→ **Entries provided**
==================================================

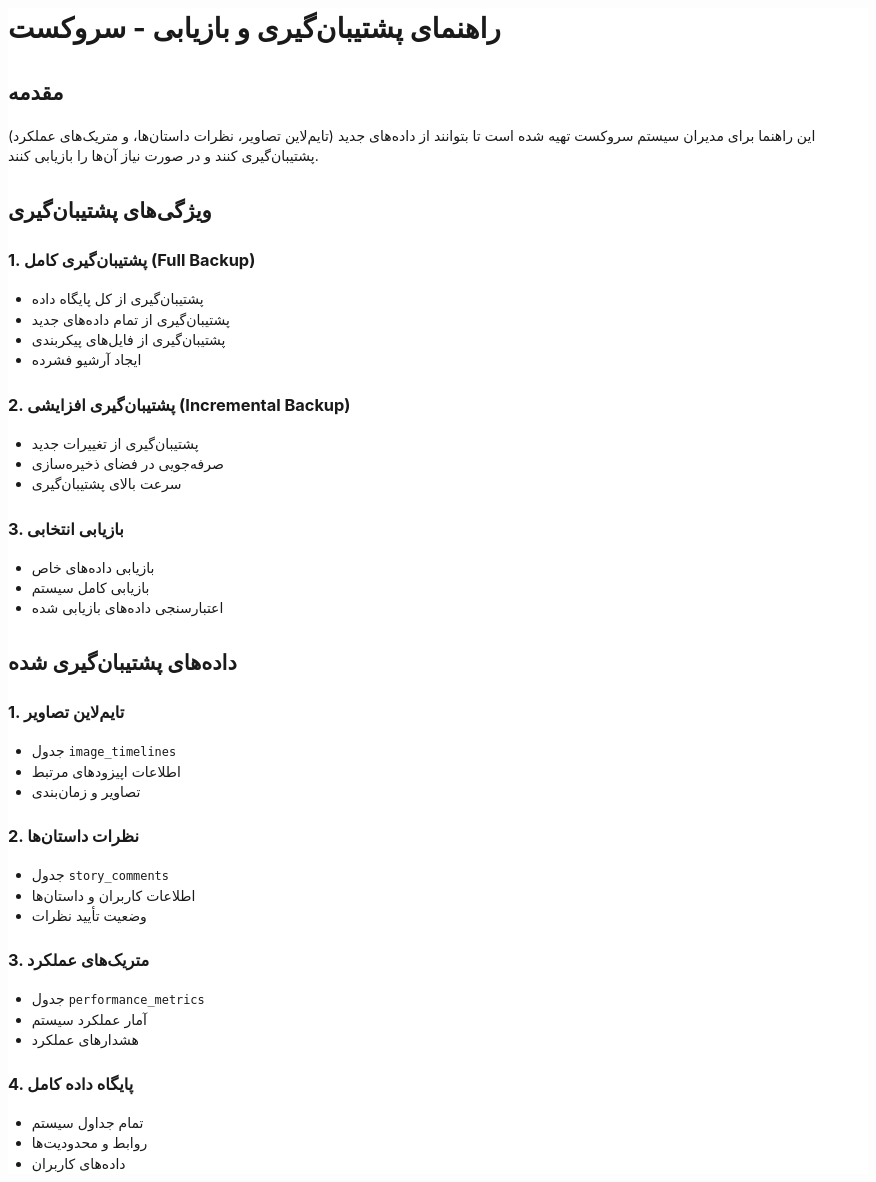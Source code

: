 # راهنمای پشتیبان‌گیری و بازیابی - سروکست

## مقدمه

این راهنما برای مدیران سیستم سروکست تهیه شده است تا بتوانند از داده‌های جدید (تایم‌لاین تصاویر، نظرات داستان‌ها، و متریک‌های عملکرد) پشتیبان‌گیری کنند و در صورت نیاز آن‌ها را بازیابی کنند.

## ویژگی‌های پشتیبان‌گیری

### 1. پشتیبان‌گیری کامل (Full Backup)
- پشتیبان‌گیری از کل پایگاه داده
- پشتیبان‌گیری از تمام داده‌های جدید
- پشتیبان‌گیری از فایل‌های پیکربندی
- ایجاد آرشیو فشرده

### 2. پشتیبان‌گیری افزایشی (Incremental Backup)
- پشتیبان‌گیری از تغییرات جدید
- صرفه‌جویی در فضای ذخیره‌سازی
- سرعت بالای پشتیبان‌گیری

### 3. بازیابی انتخابی
- بازیابی داده‌های خاص
- بازیابی کامل سیستم
- اعتبارسنجی داده‌های بازیابی شده

## داده‌های پشتیبان‌گیری شده

### 1. تایم‌لاین تصاویر
- جدول `image_timelines`
- اطلاعات اپیزودهای مرتبط
- تصاویر و زمان‌بندی

### 2. نظرات داستان‌ها
- جدول `story_comments`
- اطلاعات کاربران و داستان‌ها
- وضعیت تأیید نظرات

### 3. متریک‌های عملکرد
- جدول `performance_metrics`
- آمار عملکرد سیستم
- هشدارهای عملکرد

### 4. پایگاه داده کامل
- تمام جداول سیستم
- روابط و محدودیت‌ها
- داده‌های کاربران

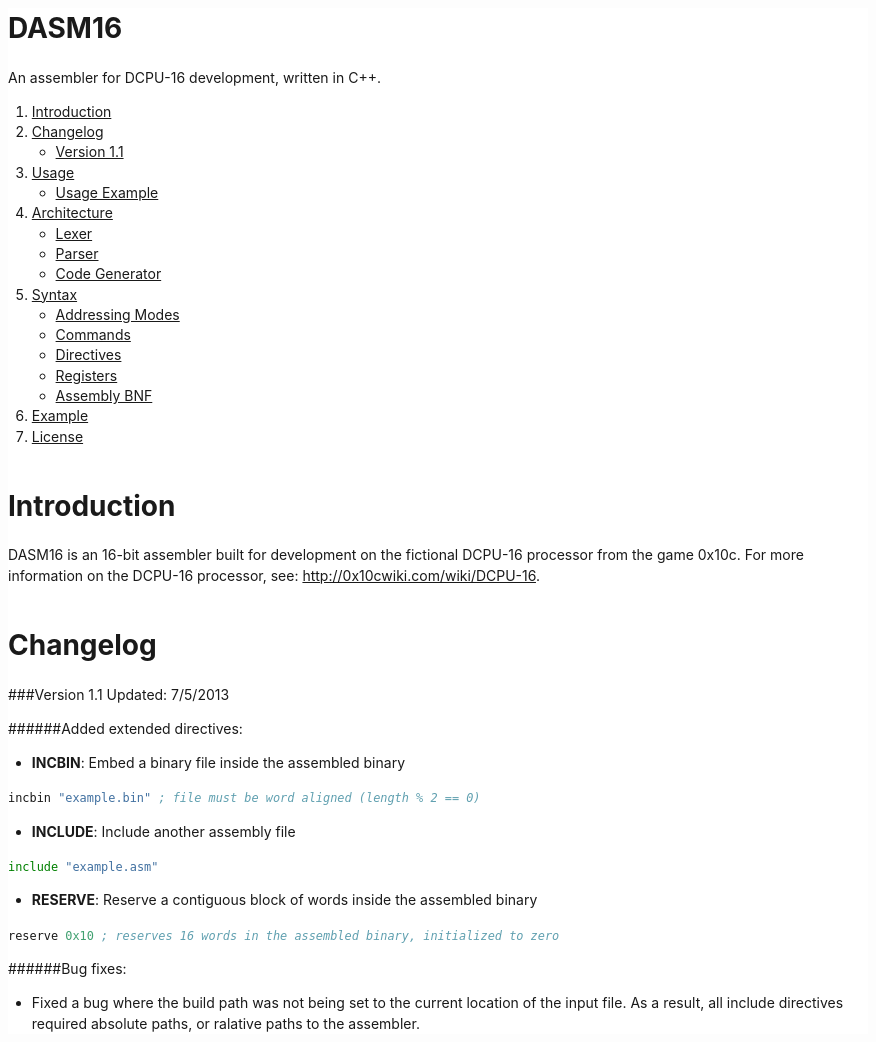 DASM16
========

An assembler for DCPU-16 development, written in C++.

1. [Introduction](https://github.com/majestic53/dasm16#introduction)
3. [Changelog](https://github.com/majestic53/dasm16#changelog)
	* [Version 1.1](https://github.com/majestic53/dasm16#version-1.1)
2. [Usage](https://github.com/majestic53/dasm16#usage)
	* [Usage Example](https://github.com/majestic53/dasm16#usage-example)
3. [Architecture](https://github.com/majestic53/dasm16#architecture)
	* [Lexer](https://github.com/majestic53/dasm16#lexer)
	* [Parser](https://github.com/majestic53/dasm16#parser)
	* [Code Generator](https://github.com/majestic53/dasm16#code-generator)
4. [Syntax](https://github.com/majestic53/dasm16#syntax)
	* [Addressing Modes](https://github.com/majestic53/dasm16#addressing-modes)
	* [Commands](https://github.com/majestic53/dasm16#commands)
	* [Directives](https://github.com/majestic53/dasm16#directives)
	* [Registers](https://github.com/majestic53/dasm16#registers)
	* [Assembly BNF](https://github.com/majestic53/dasm16#assembly-bnf)
5. [Example](https://github.com/majestic53/dasm16#example)
6. [License](https://github.com/majestic53/dasm16#license)

Introduction
========

DASM16 is an 16-bit assembler built for development on the fictional DCPU-16 
processor from the game 0x10c. For more information on the DCPU-16 processor, see: 
http://0x10cwiki.com/wiki/DCPU-16.

Changelog
========

###Version 1.1
Updated: 7/5/2013

######Added extended directives:

* __INCBIN__: Embed a binary file inside the assembled binary

```asm
incbin "example.bin" ; file must be word aligned (length % 2 == 0)
```

* __INCLUDE__: Include another assembly file

```asm
include "example.asm"
```

* __RESERVE__: Reserve a contiguous block of words inside the assembled 
binary

```asm
reserve 0x10 ; reserves 16 words in the assembled binary, initialized to zero
```

######Bug fixes:
* Fixed a bug where the build path was not being set to the current location of 
the input file. As a result, all include directives required absolute paths, 
or ralative paths to the assembler.
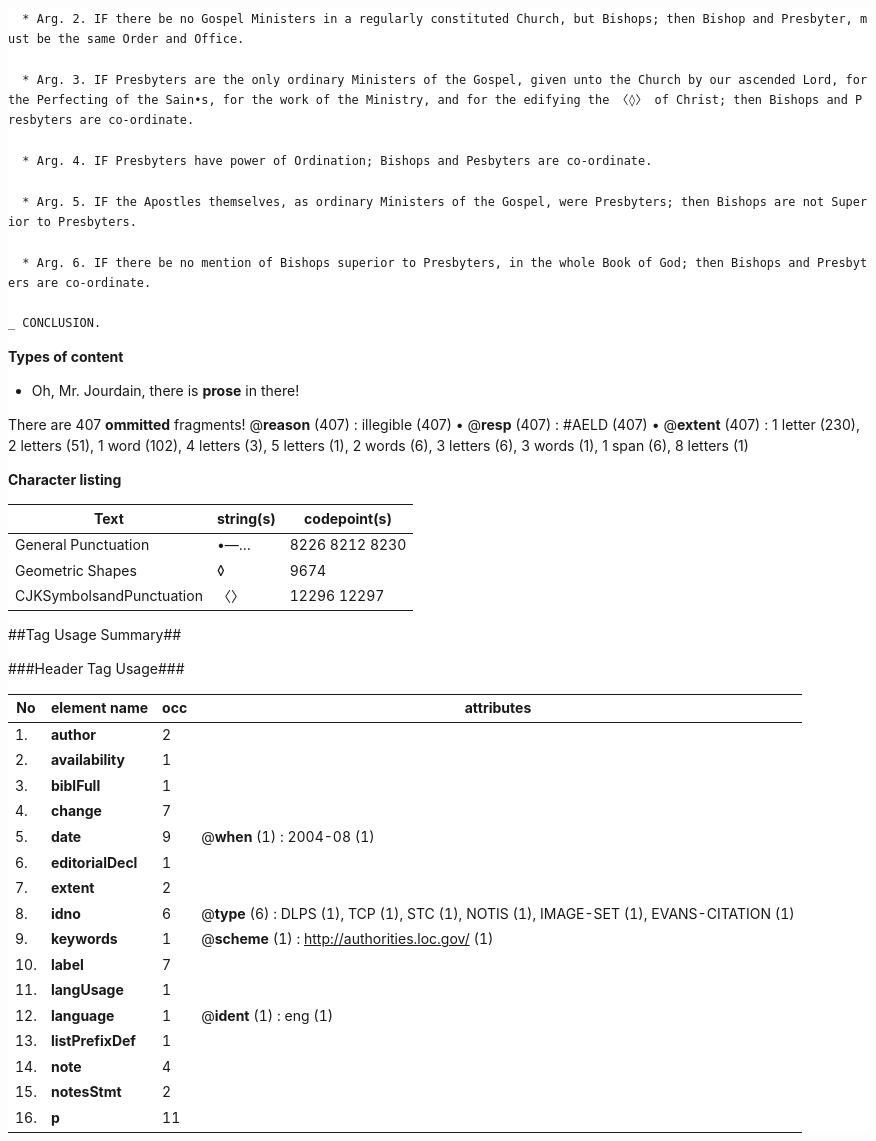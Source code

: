       * Arg. 2. IF there be no Gospel Ministers in a regularly constituted Church, but Bishops; then Bishop and Presbyter, must be the same Order and Office.

      * Arg. 3. IF Presbyters are the only ordinary Ministers of the Gospel, given unto the Church by our ascended Lord, for the Perfecting of the Sain•s, for the work of the Ministry, and for the edifying the 〈◊〉 of Christ; then Bishops and Presbyters are co-ordinate.

      * Arg. 4. IF Presbyters have power of Ordination; Bishops and Pesbyters are co-ordinate.

      * Arg. 5. IF the Apostles themselves, as ordinary Ministers of the Gospel, were Presbyters; then Bishops are not Superior to Presbyters.

      * Arg. 6. IF there be no mention of Bishops superior to Presbyters, in the whole Book of God; then Bishops and Presbyters are co-ordinate.

    _ CONCLUSION.

**Types of content**

  * Oh, Mr. Jourdain, there is **prose** in there!

There are 407 **ommitted** fragments! 
 @__reason__ (407) : illegible (407)  •  @__resp__ (407) : #AELD (407)  •  @__extent__ (407) : 1 letter (230), 2 letters (51), 1 word (102), 4 letters (3), 5 letters (1), 2 words (6), 3 letters (6), 3 words (1), 1 span (6), 8 letters (1)

**Character listing**


|Text|string(s)|codepoint(s)|
|---|---|---|
|General Punctuation|•—…|8226 8212 8230|
|Geometric Shapes|◊|9674|
|CJKSymbolsandPunctuation|〈〉|12296 12297|

##Tag Usage Summary##

###Header Tag Usage###

|No|element name|occ|attributes|
|---|---|---|---|
|1.|__author__|2||
|2.|__availability__|1||
|3.|__biblFull__|1||
|4.|__change__|7||
|5.|__date__|9| @__when__ (1) : 2004-08 (1)|
|6.|__editorialDecl__|1||
|7.|__extent__|2||
|8.|__idno__|6| @__type__ (6) : DLPS (1), TCP (1), STC (1), NOTIS (1), IMAGE-SET (1), EVANS-CITATION (1)|
|9.|__keywords__|1| @__scheme__ (1) : http://authorities.loc.gov/ (1)|
|10.|__label__|7||
|11.|__langUsage__|1||
|12.|__language__|1| @__ident__ (1) : eng (1)|
|13.|__listPrefixDef__|1||
|14.|__note__|4||
|15.|__notesStmt__|2||
|16.|__p__|11||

==================================================

Only lines containing "assembled" belong in the answer; copy every such line from the records.

→ **Task answer**
* __INCBIN__: Embed a binary file inside the assembled binary
* __RESERVE__: Reserve a contiguous block of words inside the assembled 
reserve 0x10 ; reserves 16 words in the assembled binary, initialized to zero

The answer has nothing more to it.